◆ Aim of the task
Going through the data below, copy out each line where the word "ajuste" shows up.

◆ Records to process
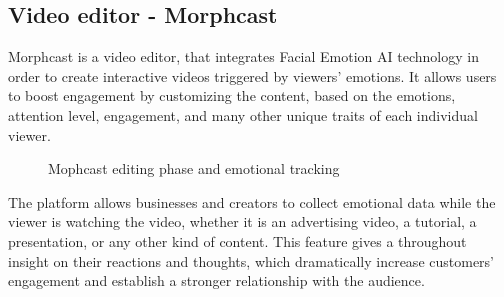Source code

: \documentclass[12pt,a4paper,oneside,english]{book}
\begin{document}
\subsection{Video editor - Morphcast}
Morphcast is a video editor, that integrates Facial Emotion AI technology in order to create interactive videos triggered by viewers' emotions. It allows users to boost engagement by customizing the content, based on the emotions, attention level, engagement, and many other unique traits of each individual viewer.
\begin{figure}[H]
\begin{center}
\quad 
{}
\caption{Mophcast editing phase and emotional tracking}
\label{fig:morphcast}
\cite{morphcast}
\end{center}
\end{figure}


\noindent
  The platform allows businesses and creators to collect emotional data while the viewer is watching the video, whether it is an advertising video, a tutorial, a presentation, or any other kind of content. This feature gives a throughout insight on their reactions and thoughts, which dramatically increase customers’ engagement and establish a stronger relationship with the audience.
\end{document}
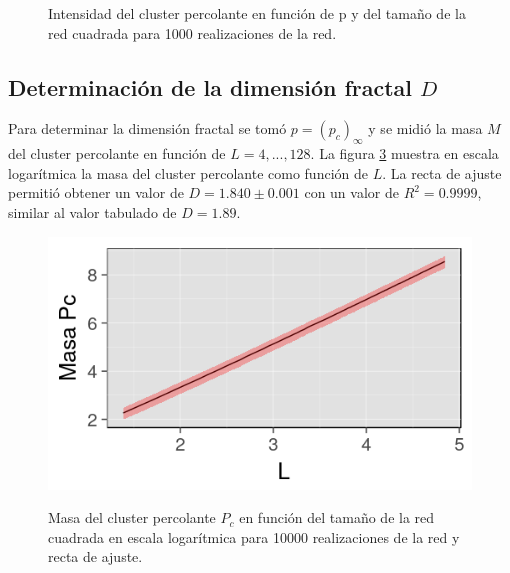\documentclass[%
 reprint,
 amsmath,amssymb,
 aps,
spanish]{revtex4-1}
\begin{document}
\begin{figure}[h]
\begin{subfigure}{.25\textwidth}
  \label{fig:2128x128}
\end{subfigure}
\caption{Intensidad del cluster percolante en función de p y del tamaño de la red cuadrada para 1000 realizaciones de la red.}
\label{fig:2}
\end{figure}


\subsection{\label{3} Determinaci\'on de la dimensi\'on fractal $D$ }
Para determinar la dimensión fractal se tomó $p=(p_c)_{\infty}$ y se midió la masa $M$ del cluster percolante en función de $L={4,...,128}$. La figura \ref{fig:3} muestra en escala logarítmica la masa del cluster percolante como función de $L$. La recta de ajuste permitió obtener un valor de $D=1.840\pm0.001$ con un valor de $R^2=0.9999$, similar al valor tabulado de $D=1.89$.
\begin{figure}[h]
  \centering
  \includegraphics[width=.9\linewidth]{ej3/masa}
  \label{fig:2masa}
\caption{Masa del cluster percolante $P_c$ en función del tamaño de la red cuadrada en escala logarítmica para 10000 realizaciones de la red y recta de ajuste.}
\label{fig:3}
\end{figure}
\end{document}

◆ Written response
Para determinar la dimensión fractal se tomó $p=(p_c)_{\infty}$ y se midió la masa $M$ del cluster percolante en función de $L={4,...,128}$. La figura \ref{fig:3} muestra en escala logarítmica la masa del cluster percolante como función de $L$. La recta de ajuste permitió obtener un valor de $D=1.840\pm0.001$ con un valor de $R^2=0.9999$, similar al valor tabulado de $D=1.89$.
\caption{Masa del cluster percolante $P_c$ en función del tamaño de la red cuadrada en escala logarítmica para 10000 realizaciones de la red y recta de ajuste.}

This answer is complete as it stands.